Stored data entries
= Beginning of Section =

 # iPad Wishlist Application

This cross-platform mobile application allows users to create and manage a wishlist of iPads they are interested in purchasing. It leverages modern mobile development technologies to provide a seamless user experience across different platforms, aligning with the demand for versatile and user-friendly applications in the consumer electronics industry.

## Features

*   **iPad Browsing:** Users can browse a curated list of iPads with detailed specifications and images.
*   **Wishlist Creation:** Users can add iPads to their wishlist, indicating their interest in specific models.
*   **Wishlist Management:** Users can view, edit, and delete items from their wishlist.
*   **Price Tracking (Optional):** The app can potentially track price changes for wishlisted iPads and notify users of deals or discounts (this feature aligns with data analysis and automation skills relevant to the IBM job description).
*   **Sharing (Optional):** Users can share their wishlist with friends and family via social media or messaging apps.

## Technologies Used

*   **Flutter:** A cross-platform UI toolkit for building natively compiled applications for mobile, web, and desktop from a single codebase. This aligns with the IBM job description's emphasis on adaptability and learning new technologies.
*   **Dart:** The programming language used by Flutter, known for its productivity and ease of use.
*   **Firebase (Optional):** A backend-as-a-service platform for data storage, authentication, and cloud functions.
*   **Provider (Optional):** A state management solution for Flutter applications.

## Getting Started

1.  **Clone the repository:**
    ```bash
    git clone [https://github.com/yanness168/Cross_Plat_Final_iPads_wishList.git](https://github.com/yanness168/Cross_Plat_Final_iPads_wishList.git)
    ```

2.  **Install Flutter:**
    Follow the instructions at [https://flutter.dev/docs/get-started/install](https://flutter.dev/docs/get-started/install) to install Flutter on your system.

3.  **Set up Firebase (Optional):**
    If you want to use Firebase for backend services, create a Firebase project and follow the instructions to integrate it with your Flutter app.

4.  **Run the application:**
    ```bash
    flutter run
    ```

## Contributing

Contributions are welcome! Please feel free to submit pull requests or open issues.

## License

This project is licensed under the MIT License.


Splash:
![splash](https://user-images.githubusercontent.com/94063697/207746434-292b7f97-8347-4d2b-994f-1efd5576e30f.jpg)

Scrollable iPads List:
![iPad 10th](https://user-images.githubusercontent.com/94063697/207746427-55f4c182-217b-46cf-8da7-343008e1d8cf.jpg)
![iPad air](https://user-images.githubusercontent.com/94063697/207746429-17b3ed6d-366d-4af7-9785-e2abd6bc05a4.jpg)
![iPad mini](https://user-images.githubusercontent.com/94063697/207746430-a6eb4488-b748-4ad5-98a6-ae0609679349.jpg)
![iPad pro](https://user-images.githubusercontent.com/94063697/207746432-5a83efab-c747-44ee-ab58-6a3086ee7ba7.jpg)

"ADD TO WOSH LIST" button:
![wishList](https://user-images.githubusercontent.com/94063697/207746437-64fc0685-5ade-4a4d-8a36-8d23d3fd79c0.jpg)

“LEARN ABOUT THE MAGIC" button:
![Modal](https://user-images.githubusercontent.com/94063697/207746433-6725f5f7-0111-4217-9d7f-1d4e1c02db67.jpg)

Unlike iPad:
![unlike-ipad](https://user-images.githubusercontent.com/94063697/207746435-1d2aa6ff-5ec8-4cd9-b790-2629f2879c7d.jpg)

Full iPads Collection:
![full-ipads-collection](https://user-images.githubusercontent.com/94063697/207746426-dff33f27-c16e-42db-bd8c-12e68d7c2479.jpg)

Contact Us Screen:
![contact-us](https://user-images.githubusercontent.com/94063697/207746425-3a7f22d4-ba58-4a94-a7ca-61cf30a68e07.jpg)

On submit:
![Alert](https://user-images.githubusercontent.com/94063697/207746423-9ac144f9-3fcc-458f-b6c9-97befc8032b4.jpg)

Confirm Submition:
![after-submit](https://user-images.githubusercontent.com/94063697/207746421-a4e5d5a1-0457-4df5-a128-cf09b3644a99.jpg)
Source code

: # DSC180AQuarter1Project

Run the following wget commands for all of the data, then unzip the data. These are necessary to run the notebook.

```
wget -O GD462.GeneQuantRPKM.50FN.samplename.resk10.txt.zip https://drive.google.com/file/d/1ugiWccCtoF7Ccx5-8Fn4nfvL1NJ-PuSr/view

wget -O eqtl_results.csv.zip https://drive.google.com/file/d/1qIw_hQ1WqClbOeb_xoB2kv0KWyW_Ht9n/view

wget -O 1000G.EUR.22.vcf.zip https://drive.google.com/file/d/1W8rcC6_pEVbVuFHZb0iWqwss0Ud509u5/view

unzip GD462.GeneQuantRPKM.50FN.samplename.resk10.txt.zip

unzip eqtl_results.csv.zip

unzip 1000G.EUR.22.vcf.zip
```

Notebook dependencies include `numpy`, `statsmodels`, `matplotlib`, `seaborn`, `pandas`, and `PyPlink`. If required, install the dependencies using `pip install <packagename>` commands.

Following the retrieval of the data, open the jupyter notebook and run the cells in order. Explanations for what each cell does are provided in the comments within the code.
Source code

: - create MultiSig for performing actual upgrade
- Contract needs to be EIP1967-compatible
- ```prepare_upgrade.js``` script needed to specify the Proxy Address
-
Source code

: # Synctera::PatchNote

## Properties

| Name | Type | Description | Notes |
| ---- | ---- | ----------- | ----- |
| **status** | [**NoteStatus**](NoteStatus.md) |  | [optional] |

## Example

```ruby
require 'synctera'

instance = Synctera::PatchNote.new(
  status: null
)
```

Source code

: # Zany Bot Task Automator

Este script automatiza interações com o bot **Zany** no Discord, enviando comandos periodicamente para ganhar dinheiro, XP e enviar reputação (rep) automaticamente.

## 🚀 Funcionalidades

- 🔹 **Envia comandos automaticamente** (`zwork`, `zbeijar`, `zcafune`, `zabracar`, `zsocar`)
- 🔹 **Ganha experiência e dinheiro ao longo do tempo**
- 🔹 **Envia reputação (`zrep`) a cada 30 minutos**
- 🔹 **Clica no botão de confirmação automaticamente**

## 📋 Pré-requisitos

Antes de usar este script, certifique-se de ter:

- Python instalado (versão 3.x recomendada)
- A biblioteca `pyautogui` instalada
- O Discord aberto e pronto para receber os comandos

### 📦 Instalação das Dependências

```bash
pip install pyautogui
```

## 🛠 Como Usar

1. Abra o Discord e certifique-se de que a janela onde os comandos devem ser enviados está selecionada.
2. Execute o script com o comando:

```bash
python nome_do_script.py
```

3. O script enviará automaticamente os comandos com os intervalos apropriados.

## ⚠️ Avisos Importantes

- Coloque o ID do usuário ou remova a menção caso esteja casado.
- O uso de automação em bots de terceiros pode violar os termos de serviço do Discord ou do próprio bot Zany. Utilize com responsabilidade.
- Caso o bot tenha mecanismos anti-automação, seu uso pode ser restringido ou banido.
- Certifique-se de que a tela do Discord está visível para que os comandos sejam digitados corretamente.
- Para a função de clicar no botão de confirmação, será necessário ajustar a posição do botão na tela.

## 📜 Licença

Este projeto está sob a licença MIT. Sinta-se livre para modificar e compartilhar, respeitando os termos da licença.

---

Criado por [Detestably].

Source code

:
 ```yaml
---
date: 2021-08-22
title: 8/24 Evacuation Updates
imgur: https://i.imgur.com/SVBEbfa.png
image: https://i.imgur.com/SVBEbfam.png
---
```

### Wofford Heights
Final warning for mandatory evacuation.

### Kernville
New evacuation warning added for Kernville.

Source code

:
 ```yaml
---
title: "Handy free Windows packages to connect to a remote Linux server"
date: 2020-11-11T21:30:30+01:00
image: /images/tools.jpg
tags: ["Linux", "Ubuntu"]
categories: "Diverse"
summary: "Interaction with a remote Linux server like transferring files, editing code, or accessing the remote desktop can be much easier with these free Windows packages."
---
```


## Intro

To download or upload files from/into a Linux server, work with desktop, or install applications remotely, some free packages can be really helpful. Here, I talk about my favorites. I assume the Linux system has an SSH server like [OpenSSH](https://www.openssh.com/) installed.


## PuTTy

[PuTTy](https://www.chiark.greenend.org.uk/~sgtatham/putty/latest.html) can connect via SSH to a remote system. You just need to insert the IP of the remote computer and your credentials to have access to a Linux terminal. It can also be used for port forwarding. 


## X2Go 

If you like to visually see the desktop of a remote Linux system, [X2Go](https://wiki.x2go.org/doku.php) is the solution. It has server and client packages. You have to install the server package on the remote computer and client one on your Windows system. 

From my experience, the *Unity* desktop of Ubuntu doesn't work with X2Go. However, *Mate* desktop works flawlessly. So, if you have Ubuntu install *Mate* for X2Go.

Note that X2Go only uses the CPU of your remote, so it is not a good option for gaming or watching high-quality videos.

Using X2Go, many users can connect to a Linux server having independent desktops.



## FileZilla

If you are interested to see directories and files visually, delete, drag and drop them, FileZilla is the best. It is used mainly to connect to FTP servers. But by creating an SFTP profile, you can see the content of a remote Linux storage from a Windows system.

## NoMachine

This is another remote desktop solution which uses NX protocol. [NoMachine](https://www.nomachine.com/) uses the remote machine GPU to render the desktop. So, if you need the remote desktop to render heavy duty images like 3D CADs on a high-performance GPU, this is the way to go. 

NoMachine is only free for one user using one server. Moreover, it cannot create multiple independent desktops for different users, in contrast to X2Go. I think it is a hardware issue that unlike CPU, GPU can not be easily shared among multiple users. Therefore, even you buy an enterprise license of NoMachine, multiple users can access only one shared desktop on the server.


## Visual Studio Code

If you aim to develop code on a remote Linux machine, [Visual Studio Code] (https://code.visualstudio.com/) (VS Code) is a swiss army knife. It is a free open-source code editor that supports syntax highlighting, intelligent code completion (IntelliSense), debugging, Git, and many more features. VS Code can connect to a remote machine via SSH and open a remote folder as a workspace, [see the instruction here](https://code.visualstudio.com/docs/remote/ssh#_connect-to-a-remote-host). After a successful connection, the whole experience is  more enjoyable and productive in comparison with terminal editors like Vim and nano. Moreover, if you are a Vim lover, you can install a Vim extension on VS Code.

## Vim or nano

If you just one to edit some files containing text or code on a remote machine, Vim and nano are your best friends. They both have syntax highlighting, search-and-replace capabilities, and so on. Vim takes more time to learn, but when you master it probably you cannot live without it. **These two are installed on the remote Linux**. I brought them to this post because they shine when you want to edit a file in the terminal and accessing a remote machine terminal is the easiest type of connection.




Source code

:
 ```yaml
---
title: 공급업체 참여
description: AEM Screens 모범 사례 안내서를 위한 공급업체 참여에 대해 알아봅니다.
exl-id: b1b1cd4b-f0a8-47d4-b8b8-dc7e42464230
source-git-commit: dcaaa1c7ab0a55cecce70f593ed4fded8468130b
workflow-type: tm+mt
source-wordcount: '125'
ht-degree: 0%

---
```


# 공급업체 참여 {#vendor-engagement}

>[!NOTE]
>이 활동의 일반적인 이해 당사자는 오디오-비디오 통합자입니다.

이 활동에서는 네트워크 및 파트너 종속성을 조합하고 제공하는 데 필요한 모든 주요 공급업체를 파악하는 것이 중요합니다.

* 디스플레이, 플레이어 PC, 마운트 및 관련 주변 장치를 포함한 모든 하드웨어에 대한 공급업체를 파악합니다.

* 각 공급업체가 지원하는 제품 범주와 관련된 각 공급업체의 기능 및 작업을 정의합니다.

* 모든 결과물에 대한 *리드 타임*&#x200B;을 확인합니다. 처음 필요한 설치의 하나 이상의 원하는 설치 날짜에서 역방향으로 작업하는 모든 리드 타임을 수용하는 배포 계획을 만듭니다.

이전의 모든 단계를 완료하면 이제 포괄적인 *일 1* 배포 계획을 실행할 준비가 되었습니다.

= End of Section =

■ **TASK DIRECTIONS**:
Which lines above run from the one containing "If you are interested" to the one containing "## Visual Studio Code"? Give them again exactly, both ends included.

■ **WORKED SOLUTION**:
If you are interested to see directories and files visually, delete, drag and drop them, FileZilla is the best. It is used mainly to connect to FTP servers. But by creating an SFTP profile, you can see the content of a remote Linux storage from a Windows system.

## NoMachine

This is another remote desktop solution which uses NX protocol. [NoMachine](https://www.nomachine.com/) uses the remote machine GPU to render the desktop. So, if you need the remote desktop to render heavy duty images like 3D CADs on a high-performance GPU, this is the way to go. 

NoMachine is only free for one user using one server. Moreover, it cannot create multiple independent desktops for different users, in contrast to X2Go. I think it is a hardware issue that unlike CPU, GPU can not be easily shared among multiple users. Therefore, even you buy an enterprise license of NoMachine, multiple users can access only one shared desktop on the server.


## Visual Studio Code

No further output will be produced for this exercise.